__PROBLEM TO WORK ON__.
Each line of the data below that holds the word "GetFeeAddressDetailsR" is to be reported in full.

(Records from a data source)
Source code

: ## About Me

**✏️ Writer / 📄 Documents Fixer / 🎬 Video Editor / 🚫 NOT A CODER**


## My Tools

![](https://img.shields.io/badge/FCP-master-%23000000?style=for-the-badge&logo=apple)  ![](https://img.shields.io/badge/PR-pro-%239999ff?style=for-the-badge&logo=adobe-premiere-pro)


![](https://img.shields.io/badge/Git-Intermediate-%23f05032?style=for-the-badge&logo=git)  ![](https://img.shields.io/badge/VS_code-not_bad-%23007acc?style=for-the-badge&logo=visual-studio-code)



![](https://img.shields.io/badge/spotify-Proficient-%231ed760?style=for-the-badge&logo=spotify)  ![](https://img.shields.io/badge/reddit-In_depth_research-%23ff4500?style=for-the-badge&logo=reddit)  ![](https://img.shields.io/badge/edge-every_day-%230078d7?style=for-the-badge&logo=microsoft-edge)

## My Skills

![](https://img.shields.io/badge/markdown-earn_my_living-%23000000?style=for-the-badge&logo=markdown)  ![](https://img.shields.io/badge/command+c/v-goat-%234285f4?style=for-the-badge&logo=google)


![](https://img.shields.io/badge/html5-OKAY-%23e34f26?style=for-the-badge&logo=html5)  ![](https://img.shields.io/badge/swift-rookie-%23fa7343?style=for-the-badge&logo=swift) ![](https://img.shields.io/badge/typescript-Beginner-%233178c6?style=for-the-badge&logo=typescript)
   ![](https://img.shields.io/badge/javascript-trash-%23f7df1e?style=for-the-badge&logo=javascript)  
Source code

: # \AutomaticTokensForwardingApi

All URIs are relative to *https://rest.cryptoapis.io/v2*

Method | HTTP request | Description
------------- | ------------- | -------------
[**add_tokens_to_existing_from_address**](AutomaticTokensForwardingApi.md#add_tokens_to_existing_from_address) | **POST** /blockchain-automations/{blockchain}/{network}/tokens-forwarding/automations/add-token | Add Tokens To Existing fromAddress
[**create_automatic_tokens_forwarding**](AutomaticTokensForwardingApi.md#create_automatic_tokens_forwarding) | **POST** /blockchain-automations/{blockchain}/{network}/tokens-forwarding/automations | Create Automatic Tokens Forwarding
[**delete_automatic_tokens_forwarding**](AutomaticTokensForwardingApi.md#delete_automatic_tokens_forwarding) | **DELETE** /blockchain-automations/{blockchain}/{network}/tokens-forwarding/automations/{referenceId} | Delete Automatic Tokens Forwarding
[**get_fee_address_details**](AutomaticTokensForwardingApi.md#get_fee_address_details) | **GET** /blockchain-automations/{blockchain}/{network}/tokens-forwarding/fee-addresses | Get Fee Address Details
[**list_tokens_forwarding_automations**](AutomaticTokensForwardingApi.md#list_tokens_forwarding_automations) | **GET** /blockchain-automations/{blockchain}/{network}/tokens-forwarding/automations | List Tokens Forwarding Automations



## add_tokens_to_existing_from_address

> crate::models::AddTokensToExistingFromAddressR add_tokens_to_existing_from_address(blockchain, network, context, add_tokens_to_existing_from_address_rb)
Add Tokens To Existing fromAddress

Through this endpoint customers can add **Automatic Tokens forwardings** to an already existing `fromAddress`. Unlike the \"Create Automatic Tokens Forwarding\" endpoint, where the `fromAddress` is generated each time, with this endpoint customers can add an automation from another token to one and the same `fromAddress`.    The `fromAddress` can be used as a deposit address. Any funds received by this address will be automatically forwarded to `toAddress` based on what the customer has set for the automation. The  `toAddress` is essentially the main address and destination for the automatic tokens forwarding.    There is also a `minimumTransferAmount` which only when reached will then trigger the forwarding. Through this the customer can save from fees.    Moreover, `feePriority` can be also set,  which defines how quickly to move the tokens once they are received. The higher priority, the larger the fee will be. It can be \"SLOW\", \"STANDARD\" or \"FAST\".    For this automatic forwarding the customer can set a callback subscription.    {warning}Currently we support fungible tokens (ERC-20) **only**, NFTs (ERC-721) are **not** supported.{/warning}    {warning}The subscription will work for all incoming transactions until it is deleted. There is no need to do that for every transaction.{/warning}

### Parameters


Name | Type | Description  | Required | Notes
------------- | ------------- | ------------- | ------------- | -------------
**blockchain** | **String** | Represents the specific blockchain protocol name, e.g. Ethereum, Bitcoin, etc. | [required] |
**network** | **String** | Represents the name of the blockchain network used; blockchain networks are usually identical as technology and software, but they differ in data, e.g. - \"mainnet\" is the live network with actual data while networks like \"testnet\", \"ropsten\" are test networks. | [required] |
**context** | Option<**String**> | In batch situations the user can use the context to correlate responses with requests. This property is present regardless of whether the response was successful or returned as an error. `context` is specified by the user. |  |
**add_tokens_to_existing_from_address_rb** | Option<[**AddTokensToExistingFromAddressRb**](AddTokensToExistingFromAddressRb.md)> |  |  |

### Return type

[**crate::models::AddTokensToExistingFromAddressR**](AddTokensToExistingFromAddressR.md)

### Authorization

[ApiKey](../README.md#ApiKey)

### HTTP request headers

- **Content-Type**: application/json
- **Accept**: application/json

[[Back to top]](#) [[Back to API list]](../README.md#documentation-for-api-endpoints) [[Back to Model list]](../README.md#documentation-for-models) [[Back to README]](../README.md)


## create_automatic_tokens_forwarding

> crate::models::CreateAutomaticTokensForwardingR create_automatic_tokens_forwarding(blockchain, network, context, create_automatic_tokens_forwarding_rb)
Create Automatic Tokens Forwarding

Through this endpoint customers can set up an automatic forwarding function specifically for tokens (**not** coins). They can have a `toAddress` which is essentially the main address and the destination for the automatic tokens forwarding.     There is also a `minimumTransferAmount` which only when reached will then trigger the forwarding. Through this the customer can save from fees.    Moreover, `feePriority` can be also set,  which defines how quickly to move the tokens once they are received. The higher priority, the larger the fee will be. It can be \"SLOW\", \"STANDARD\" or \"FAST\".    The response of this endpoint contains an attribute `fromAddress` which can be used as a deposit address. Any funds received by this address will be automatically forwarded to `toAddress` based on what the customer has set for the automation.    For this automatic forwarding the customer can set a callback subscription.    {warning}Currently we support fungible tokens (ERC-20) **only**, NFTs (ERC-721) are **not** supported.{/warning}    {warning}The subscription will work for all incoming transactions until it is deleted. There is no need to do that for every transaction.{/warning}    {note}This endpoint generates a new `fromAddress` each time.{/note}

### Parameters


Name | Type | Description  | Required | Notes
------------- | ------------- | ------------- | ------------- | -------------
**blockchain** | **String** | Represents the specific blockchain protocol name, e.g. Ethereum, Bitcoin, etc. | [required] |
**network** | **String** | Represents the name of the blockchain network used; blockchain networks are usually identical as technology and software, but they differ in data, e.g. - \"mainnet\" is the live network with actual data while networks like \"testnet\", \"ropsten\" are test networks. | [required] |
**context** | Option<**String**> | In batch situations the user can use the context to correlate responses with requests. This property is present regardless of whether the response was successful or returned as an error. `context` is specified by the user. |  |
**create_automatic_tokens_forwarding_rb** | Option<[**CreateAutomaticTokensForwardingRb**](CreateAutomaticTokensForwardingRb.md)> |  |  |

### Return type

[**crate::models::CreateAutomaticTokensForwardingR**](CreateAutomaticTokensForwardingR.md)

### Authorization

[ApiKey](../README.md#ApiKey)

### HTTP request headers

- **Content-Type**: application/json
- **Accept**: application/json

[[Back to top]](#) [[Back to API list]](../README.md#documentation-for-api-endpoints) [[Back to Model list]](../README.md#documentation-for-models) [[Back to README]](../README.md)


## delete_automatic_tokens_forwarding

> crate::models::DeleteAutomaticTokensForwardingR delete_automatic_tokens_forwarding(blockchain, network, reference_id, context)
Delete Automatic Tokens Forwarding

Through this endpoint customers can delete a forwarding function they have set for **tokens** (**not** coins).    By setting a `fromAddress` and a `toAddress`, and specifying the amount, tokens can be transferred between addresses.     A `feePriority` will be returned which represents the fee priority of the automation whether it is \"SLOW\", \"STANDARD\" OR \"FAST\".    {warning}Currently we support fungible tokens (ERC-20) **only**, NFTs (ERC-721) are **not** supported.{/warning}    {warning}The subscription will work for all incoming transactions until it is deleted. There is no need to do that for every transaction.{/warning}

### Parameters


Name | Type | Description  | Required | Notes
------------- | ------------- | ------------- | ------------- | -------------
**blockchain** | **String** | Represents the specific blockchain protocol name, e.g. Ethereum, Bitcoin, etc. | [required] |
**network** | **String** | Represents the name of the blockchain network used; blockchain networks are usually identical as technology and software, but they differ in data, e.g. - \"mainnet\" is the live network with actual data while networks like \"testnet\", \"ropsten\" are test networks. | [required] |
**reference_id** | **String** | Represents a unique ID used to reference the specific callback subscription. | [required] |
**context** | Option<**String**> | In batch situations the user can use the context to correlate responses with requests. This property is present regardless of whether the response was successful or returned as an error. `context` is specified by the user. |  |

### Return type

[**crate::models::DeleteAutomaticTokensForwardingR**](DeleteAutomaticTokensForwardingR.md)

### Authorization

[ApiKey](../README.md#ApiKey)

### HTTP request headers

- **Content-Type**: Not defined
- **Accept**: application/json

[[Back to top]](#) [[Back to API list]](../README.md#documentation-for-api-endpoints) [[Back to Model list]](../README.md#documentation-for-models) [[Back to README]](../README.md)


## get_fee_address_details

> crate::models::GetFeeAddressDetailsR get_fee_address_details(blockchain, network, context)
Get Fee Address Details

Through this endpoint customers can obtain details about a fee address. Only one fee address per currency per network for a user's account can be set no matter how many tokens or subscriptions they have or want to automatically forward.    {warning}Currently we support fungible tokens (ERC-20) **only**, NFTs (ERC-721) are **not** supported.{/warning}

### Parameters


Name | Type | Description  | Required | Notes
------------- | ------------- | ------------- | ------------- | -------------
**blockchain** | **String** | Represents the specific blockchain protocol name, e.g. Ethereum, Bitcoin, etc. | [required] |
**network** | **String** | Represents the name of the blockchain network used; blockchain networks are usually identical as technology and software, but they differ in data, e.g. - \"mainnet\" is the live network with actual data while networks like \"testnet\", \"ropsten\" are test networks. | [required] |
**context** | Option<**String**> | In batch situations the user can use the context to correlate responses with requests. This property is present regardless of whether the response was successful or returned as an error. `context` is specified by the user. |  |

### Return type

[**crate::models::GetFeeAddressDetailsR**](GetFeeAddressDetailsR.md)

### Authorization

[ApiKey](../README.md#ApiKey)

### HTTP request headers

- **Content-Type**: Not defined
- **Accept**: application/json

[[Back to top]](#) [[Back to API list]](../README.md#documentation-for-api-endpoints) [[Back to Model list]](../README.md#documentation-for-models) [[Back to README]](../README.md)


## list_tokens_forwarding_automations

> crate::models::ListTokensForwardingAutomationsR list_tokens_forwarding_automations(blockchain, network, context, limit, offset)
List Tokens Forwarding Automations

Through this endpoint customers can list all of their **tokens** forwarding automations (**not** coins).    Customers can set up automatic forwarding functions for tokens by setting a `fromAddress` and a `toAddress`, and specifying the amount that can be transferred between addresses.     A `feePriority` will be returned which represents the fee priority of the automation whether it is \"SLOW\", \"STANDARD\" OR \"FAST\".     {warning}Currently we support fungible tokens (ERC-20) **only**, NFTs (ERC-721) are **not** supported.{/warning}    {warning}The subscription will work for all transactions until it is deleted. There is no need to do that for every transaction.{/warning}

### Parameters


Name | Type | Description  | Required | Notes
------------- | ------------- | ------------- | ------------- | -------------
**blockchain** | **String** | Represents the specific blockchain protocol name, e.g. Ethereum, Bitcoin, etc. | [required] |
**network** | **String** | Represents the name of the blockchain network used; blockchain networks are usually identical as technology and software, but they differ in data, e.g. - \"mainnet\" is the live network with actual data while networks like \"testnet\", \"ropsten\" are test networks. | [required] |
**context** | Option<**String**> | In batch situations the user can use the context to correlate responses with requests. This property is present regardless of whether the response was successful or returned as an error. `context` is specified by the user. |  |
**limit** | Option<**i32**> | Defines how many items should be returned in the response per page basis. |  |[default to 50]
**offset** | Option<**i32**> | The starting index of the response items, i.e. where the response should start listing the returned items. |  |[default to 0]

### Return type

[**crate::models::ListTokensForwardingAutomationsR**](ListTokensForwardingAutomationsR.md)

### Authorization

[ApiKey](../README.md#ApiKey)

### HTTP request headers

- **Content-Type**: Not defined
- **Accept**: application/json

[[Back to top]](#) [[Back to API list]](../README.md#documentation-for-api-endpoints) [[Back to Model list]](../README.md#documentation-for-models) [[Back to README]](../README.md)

__FINAL ANSWER__.
> crate::models::GetFeeAddressDetailsR get_fee_address_details(blockchain, network, context)
[**crate::models::GetFeeAddressDetailsR**](GetFeeAddressDetailsR.md)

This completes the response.